Some of this will be a little heavy, other parts more digestible. More about treatment options towards the end of the article.
Vestibular Migraines may or may not involve headaches in combination with vestibular symptoms such as vertigo, imbalance, nausea and vomiting.
- Vestibular Migraine can cause vesibualr or balance symptoms without an actual headache
- There is almost always a history of motion sensitivity (such as car sickness) since childhood, and migraine headaches at some point in the person's lifetime, even if hey last occurred decades ago.
- Vestibular migraine isn't fully understood but seems to be a result from overlapping pathways that modulate pain and vestibular inputs into the brain.
- Many of the triggers for migraine headaches can cause a vestibular migraine.
- Because a majority of people who have vestibular migraines do not have vesibular symptoms and headaches occurring at the same time, the onset of dizziness by itself may make it challenging to arrive at a diagnosis. Other diagnositic considerations that can present similarly to vesitbular migraine include:
- Benign paroxysmal positional vertigo (BPPV)
- Meniere's disease
- Transient ischemic attack (TIA) or "mini stroke"
- It is common for vestibular migraine, BPPV and Meniere's disease to coexist, which can make diagnosis adn treatment more challenging. (20)
Functionally what we see in our office is that vestibular signals that are coming into your brain, generated from the inner ear are not processed or gated appropriately in the brain stem or cortex, much like the pain pathways in Migraine. And, since they share the same pathway through the Thalamus, they can overlap, or effect one another. It's important to understand non-vestibular Migraine as the approach is similar, yet additonal regions are involved. Dr. Aaron MacArthur is a board certified Chiropractic Neurologist with a fellowship in Vestibular Rehabilitation as well as a fellowship in Brain Injury and Rehabilitation.
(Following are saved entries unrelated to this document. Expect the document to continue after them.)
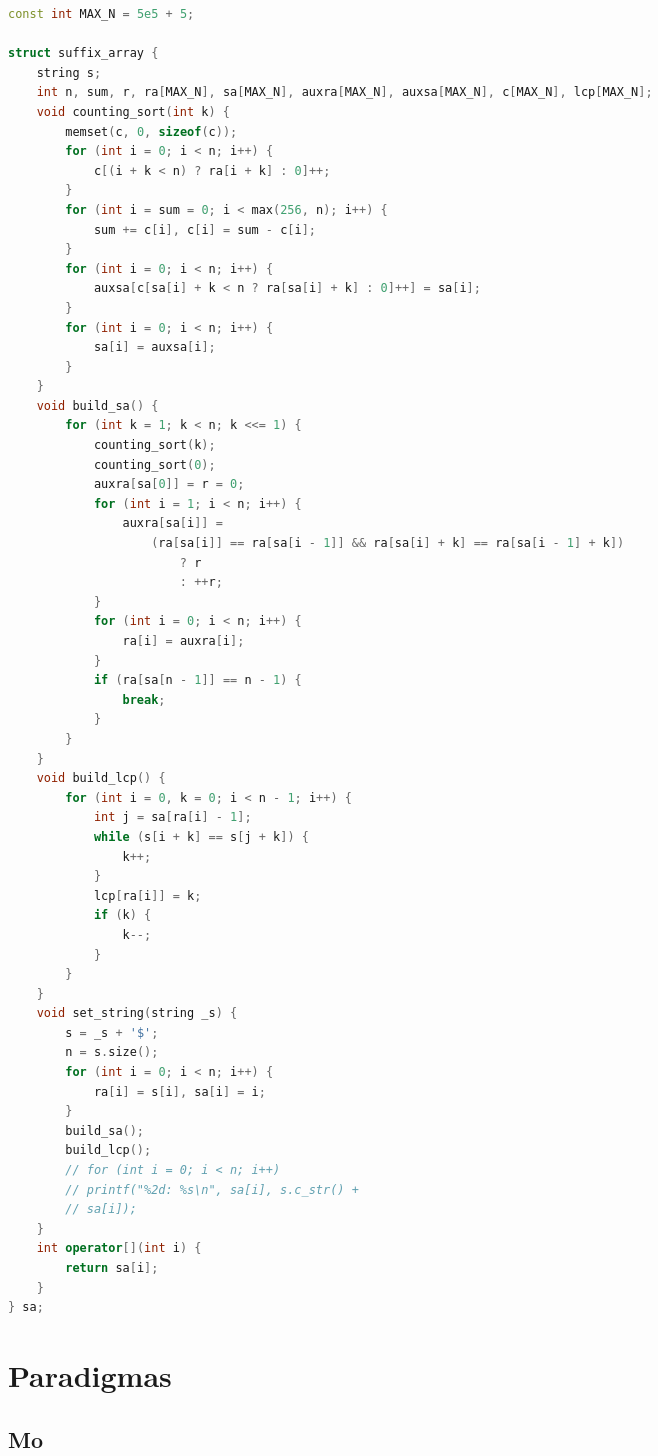 \documentclass[11pt, a4paper, oneside]{book}
\begin{document}
\begin{multicols}{2}
\begin{lstlisting}[language=C++]
const int MAX_N = 5e5 + 5;

struct suffix_array {
    string s;
    int n, sum, r, ra[MAX_N], sa[MAX_N], auxra[MAX_N], auxsa[MAX_N], c[MAX_N], lcp[MAX_N];
    void counting_sort(int k) {
        memset(c, 0, sizeof(c));
        for (int i = 0; i < n; i++) {
            c[(i + k < n) ? ra[i + k] : 0]++;
        }
        for (int i = sum = 0; i < max(256, n); i++) {
            sum += c[i], c[i] = sum - c[i];
        }
        for (int i = 0; i < n; i++) {
            auxsa[c[sa[i] + k < n ? ra[sa[i] + k] : 0]++] = sa[i];
        }
        for (int i = 0; i < n; i++) {
            sa[i] = auxsa[i];
        }
    }
    void build_sa() {
        for (int k = 1; k < n; k <<= 1) {
            counting_sort(k);
            counting_sort(0);
            auxra[sa[0]] = r = 0;
            for (int i = 1; i < n; i++) {
                auxra[sa[i]] =
                    (ra[sa[i]] == ra[sa[i - 1]] && ra[sa[i] + k] == ra[sa[i - 1] + k])
                        ? r
                        : ++r;
            }
            for (int i = 0; i < n; i++) {
                ra[i] = auxra[i];
            }
            if (ra[sa[n - 1]] == n - 1) {
                break;
            }
        }
    }
    void build_lcp() {
        for (int i = 0, k = 0; i < n - 1; i++) {
            int j = sa[ra[i] - 1];
            while (s[i + k] == s[j + k]) {
                k++;
            }
            lcp[ra[i]] = k;
            if (k) {
                k--;
            }
        }
    }
    void set_string(string _s) {
        s = _s + '$';
        n = s.size();
        for (int i = 0; i < n; i++) {
            ra[i] = s[i], sa[i] = i;
        }
        build_sa();
        build_lcp();
        // for (int i = 0; i < n; i++)
        // printf("%2d: %s\n", sa[i], s.c_str() +
        // sa[i]);
    }
    int operator[](int i) {
        return sa[i];
    }
} sa;
\end{lstlisting}
\end{multicols}

\hfill

\newpage

%
%
%
%

\chapter{Paradigmas}

\section{Mo}
\end{document}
As for a non-Vestibular Migraine- It's all about the Trigeminovascular pathway
The World Health Organization lists Migraine as the sixth most disabling disorder globally, and the most disabling of all neurological disorders (1). Migraine affects females 3:1 (2). Migraines are described as a disorder of brain sensory processing that itself likely cycles, influenced by genetics and the environment (3). It's a complex and multifaceted disorder of the brain which in its entirety may last over several days (3). It is widely accepted that Migraine involves activation and sensitization of the trigeminovascular pathways, as well as brain stem and diencephalic nuclei (4,5). A primary dysregulation of sensory processing is likely to result in a constellation of neurological symptoms that affect our senses. It has been suggested that migraine may be considered a brain state of altered excitability (6-10).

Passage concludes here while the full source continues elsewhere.